• [WORK ITEM] How many lines in the entries below include the string "will"? Answer with the number only.

===

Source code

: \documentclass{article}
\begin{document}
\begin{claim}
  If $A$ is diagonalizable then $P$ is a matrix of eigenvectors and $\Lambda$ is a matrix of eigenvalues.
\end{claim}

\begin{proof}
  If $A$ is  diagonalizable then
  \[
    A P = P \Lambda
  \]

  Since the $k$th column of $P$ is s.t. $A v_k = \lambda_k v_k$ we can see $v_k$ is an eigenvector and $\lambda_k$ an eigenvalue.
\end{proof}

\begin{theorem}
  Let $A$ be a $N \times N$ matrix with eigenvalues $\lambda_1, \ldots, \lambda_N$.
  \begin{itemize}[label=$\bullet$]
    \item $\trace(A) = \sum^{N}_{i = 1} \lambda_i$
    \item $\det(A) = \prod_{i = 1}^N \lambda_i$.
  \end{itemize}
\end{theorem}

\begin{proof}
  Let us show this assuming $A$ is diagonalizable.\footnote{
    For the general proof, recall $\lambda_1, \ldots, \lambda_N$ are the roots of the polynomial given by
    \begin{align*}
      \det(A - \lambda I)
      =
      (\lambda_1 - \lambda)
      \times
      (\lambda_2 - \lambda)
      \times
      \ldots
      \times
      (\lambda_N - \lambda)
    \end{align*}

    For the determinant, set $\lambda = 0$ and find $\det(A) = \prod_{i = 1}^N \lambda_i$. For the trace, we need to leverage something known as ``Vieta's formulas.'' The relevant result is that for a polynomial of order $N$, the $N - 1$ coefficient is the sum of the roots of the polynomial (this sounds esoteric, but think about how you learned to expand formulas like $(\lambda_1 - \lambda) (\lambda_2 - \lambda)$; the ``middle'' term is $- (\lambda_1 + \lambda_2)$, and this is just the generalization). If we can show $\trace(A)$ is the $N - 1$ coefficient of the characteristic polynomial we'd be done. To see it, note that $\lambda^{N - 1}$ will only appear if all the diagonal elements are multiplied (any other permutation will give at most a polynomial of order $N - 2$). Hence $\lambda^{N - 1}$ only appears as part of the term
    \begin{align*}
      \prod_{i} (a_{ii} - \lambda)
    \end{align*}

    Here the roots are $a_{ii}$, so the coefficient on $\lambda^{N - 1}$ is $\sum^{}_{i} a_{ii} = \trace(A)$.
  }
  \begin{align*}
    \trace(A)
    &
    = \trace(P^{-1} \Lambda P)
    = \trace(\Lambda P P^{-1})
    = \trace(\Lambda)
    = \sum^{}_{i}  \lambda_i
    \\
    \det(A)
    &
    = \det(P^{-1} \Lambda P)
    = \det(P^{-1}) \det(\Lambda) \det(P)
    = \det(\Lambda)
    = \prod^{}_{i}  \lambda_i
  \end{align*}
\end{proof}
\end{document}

===

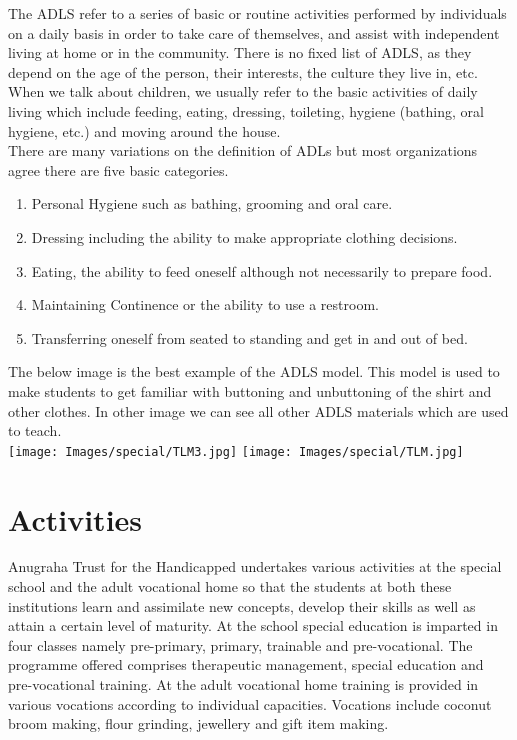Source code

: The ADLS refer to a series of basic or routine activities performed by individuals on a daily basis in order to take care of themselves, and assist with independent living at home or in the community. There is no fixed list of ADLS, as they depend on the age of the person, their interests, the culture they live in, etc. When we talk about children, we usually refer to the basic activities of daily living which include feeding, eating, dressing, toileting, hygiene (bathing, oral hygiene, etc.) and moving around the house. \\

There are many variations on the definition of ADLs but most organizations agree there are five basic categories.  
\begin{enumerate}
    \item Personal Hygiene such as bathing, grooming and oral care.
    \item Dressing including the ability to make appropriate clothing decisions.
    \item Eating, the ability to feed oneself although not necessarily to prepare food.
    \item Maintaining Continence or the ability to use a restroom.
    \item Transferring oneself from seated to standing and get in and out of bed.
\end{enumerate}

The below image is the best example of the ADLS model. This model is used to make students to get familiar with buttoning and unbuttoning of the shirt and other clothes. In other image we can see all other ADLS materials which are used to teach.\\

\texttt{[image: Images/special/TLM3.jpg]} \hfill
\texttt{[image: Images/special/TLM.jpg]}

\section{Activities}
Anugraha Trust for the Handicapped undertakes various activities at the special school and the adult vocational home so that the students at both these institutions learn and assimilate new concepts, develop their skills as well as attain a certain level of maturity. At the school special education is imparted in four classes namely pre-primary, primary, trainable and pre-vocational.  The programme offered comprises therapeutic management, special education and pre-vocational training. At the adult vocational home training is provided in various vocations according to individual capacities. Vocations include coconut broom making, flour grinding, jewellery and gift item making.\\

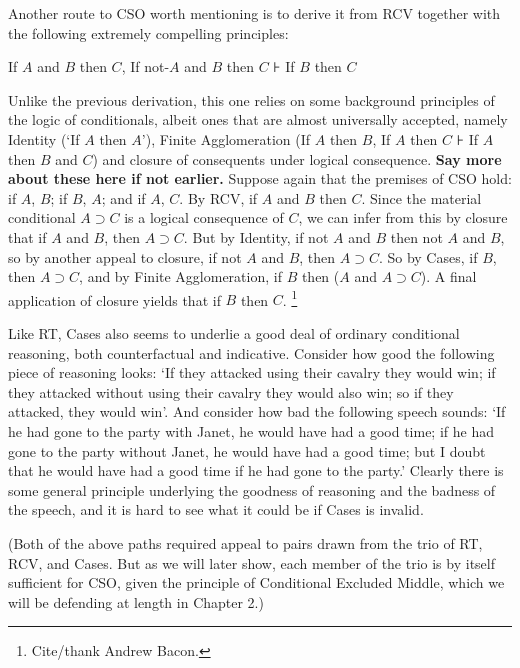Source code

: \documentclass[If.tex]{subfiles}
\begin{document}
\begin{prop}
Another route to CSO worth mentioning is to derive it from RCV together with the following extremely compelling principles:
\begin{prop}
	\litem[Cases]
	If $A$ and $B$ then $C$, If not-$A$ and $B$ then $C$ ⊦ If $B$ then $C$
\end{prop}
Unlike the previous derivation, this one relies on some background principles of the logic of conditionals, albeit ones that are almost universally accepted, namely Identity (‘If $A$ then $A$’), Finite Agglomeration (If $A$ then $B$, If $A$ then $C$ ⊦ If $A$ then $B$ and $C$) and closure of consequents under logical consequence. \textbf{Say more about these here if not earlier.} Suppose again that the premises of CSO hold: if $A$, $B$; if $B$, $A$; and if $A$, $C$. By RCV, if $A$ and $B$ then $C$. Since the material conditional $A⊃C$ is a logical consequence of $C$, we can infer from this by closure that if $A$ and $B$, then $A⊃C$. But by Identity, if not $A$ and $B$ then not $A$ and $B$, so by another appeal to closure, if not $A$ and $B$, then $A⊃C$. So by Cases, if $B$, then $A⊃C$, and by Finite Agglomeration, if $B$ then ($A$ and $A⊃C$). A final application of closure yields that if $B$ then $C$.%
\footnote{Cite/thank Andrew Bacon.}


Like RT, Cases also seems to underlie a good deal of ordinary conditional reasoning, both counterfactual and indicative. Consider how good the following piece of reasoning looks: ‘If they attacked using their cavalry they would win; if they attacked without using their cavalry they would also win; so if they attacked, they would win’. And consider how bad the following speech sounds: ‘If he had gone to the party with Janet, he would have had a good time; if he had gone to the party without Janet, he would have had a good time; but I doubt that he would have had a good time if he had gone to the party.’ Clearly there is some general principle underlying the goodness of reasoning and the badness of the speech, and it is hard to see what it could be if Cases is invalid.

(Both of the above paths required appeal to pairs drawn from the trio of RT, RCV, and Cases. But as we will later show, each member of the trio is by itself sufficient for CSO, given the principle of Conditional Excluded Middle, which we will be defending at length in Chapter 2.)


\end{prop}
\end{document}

===

• [RESULT BELOW] 2